虫歯にならないコツ!「唾液」を意識するだけ!?【カラダジム】

Health & Beauty 2015年07月07日(火)

虫歯にならないコツ!「唾液」を意識するだけ!?【カラダジム】

虫歯にならないコツ

「歯磨きをきちんとしていれば、むし歯は防げる」と思っている人は多いのではないでしょうか。確かに歯磨きは大切ですが、もっと重要なものがあります。それは「唾液」。唾液は、口の中でどのような役割をしているのでしょうか。日本大学歯学部教授 植田耕一郎先生に聞きました。

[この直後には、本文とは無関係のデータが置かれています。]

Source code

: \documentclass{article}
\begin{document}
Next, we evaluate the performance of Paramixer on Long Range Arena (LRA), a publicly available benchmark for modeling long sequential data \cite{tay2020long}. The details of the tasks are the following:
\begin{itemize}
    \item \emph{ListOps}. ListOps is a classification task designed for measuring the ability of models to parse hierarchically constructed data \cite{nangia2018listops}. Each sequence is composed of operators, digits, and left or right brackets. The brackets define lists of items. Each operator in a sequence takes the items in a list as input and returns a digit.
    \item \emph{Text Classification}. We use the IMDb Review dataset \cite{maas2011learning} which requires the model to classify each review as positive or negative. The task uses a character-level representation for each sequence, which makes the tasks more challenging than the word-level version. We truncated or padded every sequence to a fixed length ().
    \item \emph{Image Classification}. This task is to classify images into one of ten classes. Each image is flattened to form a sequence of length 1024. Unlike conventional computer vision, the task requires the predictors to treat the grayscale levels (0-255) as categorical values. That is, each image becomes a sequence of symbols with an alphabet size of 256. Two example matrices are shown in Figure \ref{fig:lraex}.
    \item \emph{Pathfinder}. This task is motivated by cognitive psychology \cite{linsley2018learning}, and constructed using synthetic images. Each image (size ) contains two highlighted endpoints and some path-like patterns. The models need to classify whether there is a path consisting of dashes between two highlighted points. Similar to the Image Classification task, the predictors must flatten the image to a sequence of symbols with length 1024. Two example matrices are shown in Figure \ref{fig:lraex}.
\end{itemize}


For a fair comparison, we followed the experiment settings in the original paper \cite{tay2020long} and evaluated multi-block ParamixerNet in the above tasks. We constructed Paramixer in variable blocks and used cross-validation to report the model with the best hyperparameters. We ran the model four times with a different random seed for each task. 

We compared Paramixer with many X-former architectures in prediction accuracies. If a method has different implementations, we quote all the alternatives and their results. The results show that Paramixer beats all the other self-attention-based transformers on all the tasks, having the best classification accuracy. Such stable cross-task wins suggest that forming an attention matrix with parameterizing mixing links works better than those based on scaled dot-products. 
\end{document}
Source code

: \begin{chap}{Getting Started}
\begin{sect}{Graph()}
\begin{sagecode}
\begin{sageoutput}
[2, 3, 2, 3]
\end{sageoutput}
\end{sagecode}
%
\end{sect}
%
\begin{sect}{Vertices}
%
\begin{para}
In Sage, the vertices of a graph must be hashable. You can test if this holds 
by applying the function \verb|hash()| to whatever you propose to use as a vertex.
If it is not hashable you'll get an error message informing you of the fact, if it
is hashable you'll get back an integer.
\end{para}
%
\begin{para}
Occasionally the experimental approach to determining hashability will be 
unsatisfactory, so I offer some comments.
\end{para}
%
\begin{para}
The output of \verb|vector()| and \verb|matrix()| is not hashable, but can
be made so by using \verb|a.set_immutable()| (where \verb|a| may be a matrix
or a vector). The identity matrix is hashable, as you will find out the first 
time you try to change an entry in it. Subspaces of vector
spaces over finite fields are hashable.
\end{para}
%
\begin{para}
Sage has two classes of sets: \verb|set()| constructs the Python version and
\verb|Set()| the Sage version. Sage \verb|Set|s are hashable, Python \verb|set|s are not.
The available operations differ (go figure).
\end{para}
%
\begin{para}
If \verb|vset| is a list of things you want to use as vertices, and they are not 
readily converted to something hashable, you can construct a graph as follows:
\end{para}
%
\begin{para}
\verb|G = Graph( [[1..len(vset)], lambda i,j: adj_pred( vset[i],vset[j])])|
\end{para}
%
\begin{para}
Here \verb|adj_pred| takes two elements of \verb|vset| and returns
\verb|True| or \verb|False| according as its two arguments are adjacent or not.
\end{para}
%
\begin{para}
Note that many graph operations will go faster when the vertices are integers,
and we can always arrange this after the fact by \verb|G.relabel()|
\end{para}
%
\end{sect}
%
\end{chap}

――虫歯予防のための唾液の役割はどのようなものですか?

植田先生:唾液の役割は、消化作用、抗菌作用、円滑作用などいくつかありますが、歯に直接かかわる作用は3つあります。口の中を洗い流す洗浄作用、歯の表面に皮膜をつくって歯の保護作用、虫歯になりかけた歯の再石灰化作用です。この唾液の役割はとても重要です。

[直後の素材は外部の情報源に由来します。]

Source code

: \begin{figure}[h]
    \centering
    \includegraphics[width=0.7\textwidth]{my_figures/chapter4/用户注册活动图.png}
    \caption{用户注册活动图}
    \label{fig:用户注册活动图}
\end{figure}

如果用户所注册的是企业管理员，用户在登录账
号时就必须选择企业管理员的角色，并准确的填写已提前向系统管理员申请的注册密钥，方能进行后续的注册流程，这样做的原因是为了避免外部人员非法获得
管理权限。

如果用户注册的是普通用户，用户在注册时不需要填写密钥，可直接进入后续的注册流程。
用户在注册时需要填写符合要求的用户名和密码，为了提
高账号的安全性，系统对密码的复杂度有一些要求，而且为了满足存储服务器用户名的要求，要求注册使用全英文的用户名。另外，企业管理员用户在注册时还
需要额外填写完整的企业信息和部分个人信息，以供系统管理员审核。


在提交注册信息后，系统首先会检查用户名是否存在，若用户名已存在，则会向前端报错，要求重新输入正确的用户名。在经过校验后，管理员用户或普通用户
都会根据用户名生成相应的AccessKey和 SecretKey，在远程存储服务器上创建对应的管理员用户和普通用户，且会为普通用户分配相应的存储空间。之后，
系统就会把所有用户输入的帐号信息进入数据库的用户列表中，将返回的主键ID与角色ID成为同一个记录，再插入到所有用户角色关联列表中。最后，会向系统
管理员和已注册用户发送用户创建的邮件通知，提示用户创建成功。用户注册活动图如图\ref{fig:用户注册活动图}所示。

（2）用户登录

以前、脳卒中を発症して3カ月経つ患者さんの口腔ケアを行いましたが、ほとんどの歯が虫歯になってしまっていました。これは、歯磨きができなかったからだけではありません。筋肉の麻痺によって口の運動ができなくなり、唾液が出づらくなったり、口の中での唾液の循環が上手くいかなくなってしまったりすることが原因です。

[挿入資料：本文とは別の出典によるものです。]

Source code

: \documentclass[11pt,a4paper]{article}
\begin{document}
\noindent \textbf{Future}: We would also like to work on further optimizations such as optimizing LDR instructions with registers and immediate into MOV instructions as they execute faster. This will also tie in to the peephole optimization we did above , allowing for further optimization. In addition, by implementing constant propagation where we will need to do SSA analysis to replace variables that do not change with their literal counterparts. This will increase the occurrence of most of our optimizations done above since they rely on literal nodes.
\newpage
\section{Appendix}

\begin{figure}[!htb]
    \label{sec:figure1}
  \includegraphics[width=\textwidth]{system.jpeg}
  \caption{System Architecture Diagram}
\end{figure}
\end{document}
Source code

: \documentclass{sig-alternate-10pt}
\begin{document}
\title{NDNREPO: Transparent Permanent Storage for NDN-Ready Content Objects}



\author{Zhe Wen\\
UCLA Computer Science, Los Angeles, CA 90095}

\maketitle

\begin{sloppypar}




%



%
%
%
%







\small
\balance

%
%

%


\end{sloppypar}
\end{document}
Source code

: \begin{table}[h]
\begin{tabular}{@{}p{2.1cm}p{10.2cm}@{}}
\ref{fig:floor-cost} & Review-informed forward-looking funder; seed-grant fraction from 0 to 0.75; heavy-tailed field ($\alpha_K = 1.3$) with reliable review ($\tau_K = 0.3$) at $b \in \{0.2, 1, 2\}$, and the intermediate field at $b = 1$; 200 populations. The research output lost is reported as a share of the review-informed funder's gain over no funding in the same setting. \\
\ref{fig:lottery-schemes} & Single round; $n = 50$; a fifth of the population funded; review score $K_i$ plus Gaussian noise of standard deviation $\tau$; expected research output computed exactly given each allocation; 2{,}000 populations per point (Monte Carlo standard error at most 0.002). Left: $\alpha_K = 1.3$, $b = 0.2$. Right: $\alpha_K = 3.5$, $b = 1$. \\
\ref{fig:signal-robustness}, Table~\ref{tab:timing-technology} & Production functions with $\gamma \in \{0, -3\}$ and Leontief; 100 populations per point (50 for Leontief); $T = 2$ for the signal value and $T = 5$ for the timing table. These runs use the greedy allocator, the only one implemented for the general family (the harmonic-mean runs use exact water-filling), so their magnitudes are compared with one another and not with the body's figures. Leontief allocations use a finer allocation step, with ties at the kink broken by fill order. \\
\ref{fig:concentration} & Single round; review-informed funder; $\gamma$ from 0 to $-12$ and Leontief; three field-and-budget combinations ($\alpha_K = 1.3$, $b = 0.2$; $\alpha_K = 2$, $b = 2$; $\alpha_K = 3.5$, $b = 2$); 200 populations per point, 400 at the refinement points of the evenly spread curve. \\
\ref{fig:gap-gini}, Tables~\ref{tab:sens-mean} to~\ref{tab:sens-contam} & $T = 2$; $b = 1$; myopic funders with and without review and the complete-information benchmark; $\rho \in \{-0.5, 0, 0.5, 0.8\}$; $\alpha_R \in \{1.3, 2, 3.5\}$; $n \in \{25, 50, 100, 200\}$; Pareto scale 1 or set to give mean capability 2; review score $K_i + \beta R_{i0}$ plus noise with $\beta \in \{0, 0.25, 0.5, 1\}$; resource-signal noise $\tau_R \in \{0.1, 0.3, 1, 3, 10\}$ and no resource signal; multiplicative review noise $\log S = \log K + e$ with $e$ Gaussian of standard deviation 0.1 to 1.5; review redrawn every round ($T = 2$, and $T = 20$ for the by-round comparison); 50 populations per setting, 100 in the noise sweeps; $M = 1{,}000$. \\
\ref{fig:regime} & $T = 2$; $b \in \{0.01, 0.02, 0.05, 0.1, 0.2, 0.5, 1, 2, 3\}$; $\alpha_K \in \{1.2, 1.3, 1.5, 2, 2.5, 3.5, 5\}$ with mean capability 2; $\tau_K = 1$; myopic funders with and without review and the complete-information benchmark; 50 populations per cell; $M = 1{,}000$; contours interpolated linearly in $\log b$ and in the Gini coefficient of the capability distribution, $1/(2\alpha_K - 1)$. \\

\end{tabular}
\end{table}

例えば、健康な人が3カ月歯磨きをしなかったとしても、食べる、話すなどの日常的な機能が働いていれば、そんなに簡単に虫歯はできません。また実際に、「ほとんど歯磨きをしないが虫歯はない」という人もいます。唾液の作用により歯が守られているからです。

――どうすればきちんと唾液が分泌するのでしょうか。

唾液が分泌

植田先生:最近はストレスなどで唾液の分泌が悪くなり、口が渇くという人もいるかもしれません。唾液を健康のバロメーターの一つとして、自分の体の声に耳を傾け、心身の調子を整える努力をするのもよいかもしれませんね。

唾液は、副交感神経が優位になり、リラックスしているときによく分泌されます。唾液が少ないと思ったら、食事や会話を積極的に楽しみ、口によい刺激を与えてください。その際重要なのは、「おいしい」「楽しい」という豊かな気持ちです。食事でも、義務的に咀嚼するより自分の好きなものを食べる方が、ずっと唾液の分泌がよくなりますからね。

――唾液を健康に保てば、歯磨きに神経質にならなくてもよいのですか?

植田先生:歯磨きは確かに大切だと思いますが、回数を多くすればよいということでもありませんし、力を入れすぎるのも逆効果です。とくに、若い人の中には知覚過敏の人が増えていますが、力を入れ過ぎたり、回数が過度であったりしているからだと思います。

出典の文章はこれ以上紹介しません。